From a diagnostic perspective, healthcare providers should maintain a high index of suspicion for spontaneous SDH in HIV patients presenting with neurological symptoms, even in the absence of common risk factors. Early imaging studies, such as MRI, are crucial for a timely diagnosis. This case underscores the importance of performing a comprehensive neurological examination and SDH in the differential diagnosis of HIV patients with new or worsening neurological deficits. In addition, the rehabilitation outcomes in our patient further highlight the effectiveness of intensive physiotherapy in improving functional status post-SDH [
9]. In our case, the patient's lower extremity muscle strength and gait performance improved markedly over the course of rehabilitation, underscoring the importance of a multidisciplinary treatment approach.
This study has several limitations. First, we did not evaluate any differential diagnoses of other bleeding disorders, such as clotting factor deficiencies or genetic disorders. This could provide additional insights into potential underlying causes.
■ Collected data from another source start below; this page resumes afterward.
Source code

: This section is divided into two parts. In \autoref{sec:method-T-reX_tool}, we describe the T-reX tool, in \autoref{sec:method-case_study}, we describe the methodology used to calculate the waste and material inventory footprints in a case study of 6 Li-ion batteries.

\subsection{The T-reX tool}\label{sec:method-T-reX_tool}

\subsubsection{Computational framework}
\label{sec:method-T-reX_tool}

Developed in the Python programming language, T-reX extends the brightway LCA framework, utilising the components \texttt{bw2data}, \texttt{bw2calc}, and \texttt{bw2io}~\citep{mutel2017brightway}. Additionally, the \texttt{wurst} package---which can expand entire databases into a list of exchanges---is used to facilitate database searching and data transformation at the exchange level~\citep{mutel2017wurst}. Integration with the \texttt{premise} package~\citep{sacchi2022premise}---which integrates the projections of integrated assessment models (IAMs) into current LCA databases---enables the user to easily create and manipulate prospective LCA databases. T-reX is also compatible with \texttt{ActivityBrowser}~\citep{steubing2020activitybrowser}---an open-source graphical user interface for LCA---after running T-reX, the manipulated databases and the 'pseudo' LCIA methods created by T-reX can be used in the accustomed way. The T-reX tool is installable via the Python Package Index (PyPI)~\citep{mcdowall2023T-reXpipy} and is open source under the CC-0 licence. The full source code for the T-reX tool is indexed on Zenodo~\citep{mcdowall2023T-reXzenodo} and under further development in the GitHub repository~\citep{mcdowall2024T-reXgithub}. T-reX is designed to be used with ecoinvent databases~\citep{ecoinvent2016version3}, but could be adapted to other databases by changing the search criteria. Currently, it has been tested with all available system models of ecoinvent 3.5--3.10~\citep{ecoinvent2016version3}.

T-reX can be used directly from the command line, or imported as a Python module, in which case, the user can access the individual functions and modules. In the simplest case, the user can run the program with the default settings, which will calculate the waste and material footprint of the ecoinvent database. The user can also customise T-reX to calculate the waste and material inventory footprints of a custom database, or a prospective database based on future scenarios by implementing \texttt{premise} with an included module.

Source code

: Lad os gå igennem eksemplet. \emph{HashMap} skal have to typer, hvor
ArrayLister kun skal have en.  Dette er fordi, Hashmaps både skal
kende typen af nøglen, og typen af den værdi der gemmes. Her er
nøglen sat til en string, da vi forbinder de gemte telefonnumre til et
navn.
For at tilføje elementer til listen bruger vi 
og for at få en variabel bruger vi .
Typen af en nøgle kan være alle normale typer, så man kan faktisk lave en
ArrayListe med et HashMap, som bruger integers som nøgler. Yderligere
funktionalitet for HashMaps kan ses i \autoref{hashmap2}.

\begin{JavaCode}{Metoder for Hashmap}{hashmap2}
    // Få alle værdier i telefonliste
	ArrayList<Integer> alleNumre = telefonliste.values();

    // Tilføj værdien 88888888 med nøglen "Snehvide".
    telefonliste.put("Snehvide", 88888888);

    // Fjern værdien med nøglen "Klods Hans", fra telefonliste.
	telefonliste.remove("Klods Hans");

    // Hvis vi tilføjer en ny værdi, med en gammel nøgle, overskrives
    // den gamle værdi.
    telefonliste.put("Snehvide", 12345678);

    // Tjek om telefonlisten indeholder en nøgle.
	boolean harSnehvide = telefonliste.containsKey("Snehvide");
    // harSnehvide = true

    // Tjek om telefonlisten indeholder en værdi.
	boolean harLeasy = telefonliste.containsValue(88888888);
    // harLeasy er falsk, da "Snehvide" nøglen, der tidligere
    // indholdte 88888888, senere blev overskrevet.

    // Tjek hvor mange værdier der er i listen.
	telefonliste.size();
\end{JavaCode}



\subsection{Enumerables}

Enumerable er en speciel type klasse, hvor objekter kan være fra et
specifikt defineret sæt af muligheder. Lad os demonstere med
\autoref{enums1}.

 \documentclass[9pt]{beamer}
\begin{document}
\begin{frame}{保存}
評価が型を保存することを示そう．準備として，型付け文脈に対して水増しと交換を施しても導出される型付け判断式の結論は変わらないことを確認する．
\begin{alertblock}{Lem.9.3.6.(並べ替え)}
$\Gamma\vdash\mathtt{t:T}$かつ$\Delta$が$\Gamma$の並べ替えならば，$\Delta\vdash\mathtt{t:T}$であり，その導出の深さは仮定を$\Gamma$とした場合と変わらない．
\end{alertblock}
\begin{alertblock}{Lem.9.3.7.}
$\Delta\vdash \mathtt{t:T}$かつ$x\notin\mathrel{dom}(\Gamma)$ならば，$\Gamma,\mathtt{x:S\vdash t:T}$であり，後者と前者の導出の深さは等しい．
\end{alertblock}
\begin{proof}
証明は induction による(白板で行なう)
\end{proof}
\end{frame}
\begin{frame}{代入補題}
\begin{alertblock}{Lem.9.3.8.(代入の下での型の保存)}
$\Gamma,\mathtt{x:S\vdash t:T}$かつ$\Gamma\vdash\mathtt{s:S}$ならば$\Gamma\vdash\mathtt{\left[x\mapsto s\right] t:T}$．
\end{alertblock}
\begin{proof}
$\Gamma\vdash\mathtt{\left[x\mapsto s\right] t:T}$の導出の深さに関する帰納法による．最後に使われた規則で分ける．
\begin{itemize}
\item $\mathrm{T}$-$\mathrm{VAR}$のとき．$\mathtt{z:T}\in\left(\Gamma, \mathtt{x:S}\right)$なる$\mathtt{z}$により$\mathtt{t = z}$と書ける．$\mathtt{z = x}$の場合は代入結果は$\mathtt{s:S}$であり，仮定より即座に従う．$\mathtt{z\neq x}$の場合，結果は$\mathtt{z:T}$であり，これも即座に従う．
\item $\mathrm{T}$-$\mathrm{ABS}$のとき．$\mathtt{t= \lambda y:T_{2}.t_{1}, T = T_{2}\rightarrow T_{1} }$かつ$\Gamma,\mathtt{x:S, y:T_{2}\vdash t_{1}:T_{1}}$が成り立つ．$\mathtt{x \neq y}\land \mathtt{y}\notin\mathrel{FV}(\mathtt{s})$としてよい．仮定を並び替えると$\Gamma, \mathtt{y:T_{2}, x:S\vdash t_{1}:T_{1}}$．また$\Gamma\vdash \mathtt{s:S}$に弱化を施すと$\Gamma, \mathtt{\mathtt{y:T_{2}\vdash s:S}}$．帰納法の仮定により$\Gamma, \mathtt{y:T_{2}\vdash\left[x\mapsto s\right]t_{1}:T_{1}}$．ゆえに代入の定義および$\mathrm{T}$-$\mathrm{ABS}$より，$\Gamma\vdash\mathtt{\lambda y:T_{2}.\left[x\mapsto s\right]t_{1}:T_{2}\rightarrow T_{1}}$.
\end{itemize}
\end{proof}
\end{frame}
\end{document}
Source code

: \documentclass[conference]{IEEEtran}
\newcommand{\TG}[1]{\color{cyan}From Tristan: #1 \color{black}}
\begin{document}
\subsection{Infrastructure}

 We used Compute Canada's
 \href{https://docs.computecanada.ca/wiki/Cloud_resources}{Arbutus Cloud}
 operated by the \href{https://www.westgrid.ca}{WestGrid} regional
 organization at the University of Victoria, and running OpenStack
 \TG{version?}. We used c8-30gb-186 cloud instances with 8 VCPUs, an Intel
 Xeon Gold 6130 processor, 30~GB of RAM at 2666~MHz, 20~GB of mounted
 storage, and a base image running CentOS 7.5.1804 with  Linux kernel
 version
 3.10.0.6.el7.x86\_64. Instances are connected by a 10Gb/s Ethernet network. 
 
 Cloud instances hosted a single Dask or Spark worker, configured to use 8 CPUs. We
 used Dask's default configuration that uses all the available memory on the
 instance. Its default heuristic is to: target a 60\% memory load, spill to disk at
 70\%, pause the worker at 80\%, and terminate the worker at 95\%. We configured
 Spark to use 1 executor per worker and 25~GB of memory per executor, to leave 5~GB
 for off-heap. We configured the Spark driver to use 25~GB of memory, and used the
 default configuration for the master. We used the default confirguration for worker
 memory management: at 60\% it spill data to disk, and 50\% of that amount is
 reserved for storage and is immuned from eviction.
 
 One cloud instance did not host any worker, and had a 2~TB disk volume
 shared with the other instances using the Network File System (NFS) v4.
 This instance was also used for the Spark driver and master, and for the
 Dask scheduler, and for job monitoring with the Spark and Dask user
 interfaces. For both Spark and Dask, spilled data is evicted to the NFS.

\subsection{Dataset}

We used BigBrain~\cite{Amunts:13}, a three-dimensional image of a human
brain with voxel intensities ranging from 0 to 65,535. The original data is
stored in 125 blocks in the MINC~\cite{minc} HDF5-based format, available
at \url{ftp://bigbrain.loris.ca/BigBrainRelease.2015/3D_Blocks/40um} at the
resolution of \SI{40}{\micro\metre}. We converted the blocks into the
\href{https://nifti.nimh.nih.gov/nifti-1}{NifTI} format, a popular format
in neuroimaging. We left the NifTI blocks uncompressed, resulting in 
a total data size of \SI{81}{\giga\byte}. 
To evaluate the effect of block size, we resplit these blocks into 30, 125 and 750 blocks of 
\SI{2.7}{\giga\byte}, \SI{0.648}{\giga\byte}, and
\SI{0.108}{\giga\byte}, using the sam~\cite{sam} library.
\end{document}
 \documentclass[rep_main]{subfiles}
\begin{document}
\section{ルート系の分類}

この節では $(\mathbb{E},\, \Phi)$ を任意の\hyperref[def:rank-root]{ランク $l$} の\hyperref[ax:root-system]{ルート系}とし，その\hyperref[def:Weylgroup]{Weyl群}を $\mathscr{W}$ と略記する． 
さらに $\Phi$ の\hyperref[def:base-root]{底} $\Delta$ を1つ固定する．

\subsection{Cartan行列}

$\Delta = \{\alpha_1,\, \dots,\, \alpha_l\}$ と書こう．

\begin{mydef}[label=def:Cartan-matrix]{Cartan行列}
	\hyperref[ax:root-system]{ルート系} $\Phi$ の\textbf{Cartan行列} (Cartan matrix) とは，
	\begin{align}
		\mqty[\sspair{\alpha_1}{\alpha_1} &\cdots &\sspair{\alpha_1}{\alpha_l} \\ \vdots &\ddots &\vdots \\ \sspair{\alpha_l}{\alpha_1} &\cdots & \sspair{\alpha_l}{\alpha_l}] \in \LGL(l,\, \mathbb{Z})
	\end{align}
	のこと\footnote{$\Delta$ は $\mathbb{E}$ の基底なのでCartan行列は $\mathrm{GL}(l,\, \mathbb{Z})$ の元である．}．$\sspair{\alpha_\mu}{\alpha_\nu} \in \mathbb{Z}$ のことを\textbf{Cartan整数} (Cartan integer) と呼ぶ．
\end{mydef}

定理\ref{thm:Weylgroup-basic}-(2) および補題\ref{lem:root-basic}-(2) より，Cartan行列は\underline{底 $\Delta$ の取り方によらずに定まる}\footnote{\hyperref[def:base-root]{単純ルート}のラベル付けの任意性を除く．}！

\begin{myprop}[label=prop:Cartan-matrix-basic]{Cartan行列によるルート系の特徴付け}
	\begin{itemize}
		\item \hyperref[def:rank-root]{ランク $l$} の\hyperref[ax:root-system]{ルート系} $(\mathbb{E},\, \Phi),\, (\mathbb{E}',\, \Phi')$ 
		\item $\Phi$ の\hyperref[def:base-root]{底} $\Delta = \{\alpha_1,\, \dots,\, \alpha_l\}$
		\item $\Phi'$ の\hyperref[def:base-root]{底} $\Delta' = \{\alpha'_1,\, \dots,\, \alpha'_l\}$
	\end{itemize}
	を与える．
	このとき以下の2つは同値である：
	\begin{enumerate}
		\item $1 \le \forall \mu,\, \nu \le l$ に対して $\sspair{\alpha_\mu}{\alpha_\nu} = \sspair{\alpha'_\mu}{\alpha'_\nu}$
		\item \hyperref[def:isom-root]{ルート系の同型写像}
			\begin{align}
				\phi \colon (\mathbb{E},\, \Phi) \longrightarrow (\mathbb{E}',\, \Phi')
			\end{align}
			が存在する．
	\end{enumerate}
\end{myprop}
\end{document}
Further research is required to better understand the underlying mechanisms and develop tailored management strategies for similar cases. Second, the patient’s response to HAART and its impact on the resolution of SDH were not systematically monitored using specific biomarkers, such as interleukin-5 or vascular endothelial growth factor A levels, which may have offered further understanding of the hematoma absorption process [
10]. Third, while the patients’ neurological and functional recovery was documented, a more detailed and standardized assessment of cognitive function, mood, and quality of life post-recovery would have provided a more comprehensive view of the long-term outcomes. Finally, the rarity of such cases in the literature makes it difficult to draw broad conclusions, emphasizing the need for more extensive case series or multicenter studies to validate these observations.
In conclusion, this case report illustrates the complexity and unique challenges of managing spontaneous SDHs in HAART-naïve HIV patients. Overall, this case emphasizes the need for a prompt diagnosis, early initiation of antiretroviral therapy, and a comprehensive treatment approach to optimize patient outcomes. Further studies are warranted to elucidate the underlying mechanisms and improve management strategies for spontaneous SDH in this patient population.